On one hand, it does seem likely that Trump’s ostentatiously right-wing politics will continue to dampen the Patriot movement, as happened under the last conservative Republican administration. It is also possible that, like the Patriot groups, the number of hate groups will fall as members look to Trump to pursue their program. On the other hand, it seems certain that Trump will be unable to fulfill many of his harder-line campaign vows — to ban Muslims, build a 2,000-mile border wall, or deport up to 12 million people — and this could easily result in an explosion of anger from extremists who feel betrayed. Historically, it is in just such situations that disappointed extremists may resort to domestic terrorism.
One thing seems certain. The radical right is feeling its oats today in a way that few Americans can remember. There are very large numbers of Americans who agree with its views, as sanitized under the deceptive Alt-Right label, although many of them may be less visible than before because they are not affiliated with actual groups. Whether or not the movement grows in coming years, it seems indisputable that its views have a better chance to actually affect policy now than in decades.
Finally, Robin Wright at the New Yorker asks Is America Headed for a New Kind of Civil War?
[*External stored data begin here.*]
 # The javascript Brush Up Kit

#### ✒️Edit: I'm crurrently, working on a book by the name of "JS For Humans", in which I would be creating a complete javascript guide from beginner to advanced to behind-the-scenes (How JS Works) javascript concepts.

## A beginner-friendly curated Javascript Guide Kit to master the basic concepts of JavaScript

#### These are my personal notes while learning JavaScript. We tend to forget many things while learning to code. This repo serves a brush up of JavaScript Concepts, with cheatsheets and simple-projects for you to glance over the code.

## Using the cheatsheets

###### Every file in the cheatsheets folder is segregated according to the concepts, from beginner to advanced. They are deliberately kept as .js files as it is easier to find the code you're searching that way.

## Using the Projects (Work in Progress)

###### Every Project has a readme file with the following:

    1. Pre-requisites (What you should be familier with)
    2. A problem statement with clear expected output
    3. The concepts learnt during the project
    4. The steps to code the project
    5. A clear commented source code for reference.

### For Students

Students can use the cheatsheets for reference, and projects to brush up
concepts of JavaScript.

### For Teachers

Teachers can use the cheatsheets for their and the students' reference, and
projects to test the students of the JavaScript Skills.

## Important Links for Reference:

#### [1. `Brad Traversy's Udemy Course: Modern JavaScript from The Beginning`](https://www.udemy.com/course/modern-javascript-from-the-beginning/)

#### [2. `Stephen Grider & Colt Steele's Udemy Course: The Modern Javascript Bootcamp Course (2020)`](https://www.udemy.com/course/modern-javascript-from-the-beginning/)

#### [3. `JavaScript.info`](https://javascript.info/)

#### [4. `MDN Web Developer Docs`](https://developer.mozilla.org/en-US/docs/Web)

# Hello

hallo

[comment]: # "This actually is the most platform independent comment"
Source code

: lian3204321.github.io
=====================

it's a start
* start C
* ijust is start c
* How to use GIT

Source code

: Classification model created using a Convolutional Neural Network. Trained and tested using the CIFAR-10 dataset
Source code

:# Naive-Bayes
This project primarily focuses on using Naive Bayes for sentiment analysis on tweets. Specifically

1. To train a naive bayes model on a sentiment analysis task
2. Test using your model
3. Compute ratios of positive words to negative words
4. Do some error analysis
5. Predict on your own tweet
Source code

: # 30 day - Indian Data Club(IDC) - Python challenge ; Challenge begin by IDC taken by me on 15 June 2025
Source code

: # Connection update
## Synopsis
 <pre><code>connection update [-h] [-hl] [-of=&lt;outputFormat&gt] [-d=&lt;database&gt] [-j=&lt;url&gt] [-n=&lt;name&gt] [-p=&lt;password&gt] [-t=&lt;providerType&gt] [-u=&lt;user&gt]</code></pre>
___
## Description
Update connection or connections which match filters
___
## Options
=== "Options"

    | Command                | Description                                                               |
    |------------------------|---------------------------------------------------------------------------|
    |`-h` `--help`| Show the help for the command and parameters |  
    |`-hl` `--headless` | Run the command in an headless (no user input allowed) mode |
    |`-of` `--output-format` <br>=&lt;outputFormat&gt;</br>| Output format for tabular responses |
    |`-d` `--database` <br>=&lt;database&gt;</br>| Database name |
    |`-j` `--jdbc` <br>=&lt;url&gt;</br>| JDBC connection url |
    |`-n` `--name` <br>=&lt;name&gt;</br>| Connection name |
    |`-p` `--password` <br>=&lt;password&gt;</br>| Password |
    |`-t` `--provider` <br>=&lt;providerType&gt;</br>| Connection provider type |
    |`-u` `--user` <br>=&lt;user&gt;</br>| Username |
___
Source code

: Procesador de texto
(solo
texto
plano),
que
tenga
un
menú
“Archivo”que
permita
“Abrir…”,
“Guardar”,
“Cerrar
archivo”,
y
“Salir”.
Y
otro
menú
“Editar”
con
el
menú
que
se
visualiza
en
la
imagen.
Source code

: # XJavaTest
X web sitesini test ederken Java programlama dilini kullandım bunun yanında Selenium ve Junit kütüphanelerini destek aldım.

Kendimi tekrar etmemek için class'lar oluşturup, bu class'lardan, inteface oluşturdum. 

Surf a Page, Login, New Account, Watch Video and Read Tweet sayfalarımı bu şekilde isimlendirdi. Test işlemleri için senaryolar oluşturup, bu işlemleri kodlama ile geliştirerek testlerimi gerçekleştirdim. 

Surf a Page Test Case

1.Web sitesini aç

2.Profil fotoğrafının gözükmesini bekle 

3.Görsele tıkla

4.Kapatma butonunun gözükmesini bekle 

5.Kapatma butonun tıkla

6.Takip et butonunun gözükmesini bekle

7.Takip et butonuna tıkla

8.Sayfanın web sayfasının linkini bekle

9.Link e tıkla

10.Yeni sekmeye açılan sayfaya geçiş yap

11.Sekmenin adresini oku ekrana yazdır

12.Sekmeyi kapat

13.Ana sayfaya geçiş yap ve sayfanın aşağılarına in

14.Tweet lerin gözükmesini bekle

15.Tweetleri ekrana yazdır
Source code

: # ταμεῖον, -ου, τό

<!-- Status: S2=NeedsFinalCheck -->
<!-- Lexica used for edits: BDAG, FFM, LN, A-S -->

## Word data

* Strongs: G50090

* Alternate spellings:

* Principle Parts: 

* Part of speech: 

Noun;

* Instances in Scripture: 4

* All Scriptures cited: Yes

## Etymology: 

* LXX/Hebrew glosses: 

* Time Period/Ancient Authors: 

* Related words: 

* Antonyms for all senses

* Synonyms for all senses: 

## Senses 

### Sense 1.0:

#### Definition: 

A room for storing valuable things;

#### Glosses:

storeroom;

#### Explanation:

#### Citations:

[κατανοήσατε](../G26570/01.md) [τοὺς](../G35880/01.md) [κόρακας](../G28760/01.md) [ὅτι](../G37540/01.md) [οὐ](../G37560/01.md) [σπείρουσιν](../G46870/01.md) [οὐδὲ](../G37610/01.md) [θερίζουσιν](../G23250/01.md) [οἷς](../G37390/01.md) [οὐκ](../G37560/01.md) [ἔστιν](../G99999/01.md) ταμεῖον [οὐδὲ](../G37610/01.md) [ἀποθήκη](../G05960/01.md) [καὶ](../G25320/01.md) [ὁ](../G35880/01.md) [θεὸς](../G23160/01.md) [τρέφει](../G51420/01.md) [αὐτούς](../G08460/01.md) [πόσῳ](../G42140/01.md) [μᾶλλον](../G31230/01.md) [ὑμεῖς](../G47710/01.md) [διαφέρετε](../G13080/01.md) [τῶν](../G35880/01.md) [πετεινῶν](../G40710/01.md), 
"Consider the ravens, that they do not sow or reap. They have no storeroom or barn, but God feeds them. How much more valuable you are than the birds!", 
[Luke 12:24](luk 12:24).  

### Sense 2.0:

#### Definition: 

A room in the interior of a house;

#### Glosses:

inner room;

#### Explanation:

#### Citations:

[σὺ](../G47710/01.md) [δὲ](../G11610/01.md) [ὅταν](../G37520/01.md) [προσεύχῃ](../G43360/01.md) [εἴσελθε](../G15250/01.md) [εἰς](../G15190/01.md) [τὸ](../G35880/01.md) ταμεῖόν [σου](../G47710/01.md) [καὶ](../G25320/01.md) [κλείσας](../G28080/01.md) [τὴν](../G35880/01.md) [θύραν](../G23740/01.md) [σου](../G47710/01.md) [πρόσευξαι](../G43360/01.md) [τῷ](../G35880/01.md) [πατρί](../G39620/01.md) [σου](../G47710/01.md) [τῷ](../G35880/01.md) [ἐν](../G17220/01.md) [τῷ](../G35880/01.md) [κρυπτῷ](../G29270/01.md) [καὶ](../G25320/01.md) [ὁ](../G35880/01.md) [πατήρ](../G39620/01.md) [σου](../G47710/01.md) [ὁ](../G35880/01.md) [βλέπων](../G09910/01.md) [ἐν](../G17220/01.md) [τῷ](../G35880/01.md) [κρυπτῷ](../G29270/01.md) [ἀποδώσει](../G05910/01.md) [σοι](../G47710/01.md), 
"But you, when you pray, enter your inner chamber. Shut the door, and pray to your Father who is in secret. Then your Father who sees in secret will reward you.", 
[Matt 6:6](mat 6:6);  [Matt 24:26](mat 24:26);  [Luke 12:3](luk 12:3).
America’s stability is increasingly an undercurrent in political discourse. Earlier this year, I began a conversation with Keith Mines about America’s turmoil. Mines has spent his career—in the U.S. Army Special Forces, the United Nations, and now the State Department—navigating civil wars in other countries, including Afghanistan, Colombia, El Salvador, Iraq, Somalia, and Sudan. He returned to Washington after sixteen years to find conditions that he had seen nurture conflict abroad now visible at home. It haunts him. In March, Mines was one of several national-security experts whom Foreign Policy asked to evaluate the risks of a second civil war—with percentages. Mines concluded that the United States faces a sixty-per-cent chance of civil war over the next ten to fifteen years. Other experts’ predictions ranged from five per cent to ninety-five per cent. The sobering consensus was thirty-five per cent. And that was five months before Charlottesville.
“We keep saying, ‘It can’t happen here,’ but then, holy smokes, it can,” Mines told me after we talked, on Sunday, about Charlottesville. The pattern of civil strife has evolved worldwide over the past sixty years. Today, few civil wars involve pitched battles from trenches along neat geographic front lines. Many are low-intensity conflicts with episodic violence in constantly moving locales. Mines’s definition of a civil war is large-scale violence that includes a rejection of traditional political authority and requires the National Guard to deal with it. On Saturday, McAuliffe put the National Guard on alert and declared a state of emergency.
Based on his experience in civil wars on three continents, Mines cited five conditions that support his prediction:
- entrenched national polarization, with no obvious meeting place for resolution;
- increasingly divisive press coverage and information flows;
- weakened institutions, notably Congress and the judiciary; a
- sellout or abandonment of responsibility by political leadership;
- and the legitimization of violence as the “in” way to either conduct discourse or solve disputes.
President Trump “modeled violence as a way to advance politically and validated bullying during and after the campaign,” Mines wrote in Foreign Policy. “Judging from recent events the left is now fully on board with this,” he continued, citing anarchists in anti-globalization riots as one of several flashpoints. “It is like 1859, everyone is mad about something and everyone has a gun.”
And Donald Trump seems destined to go down in history as The Great Divider as he fans the flames.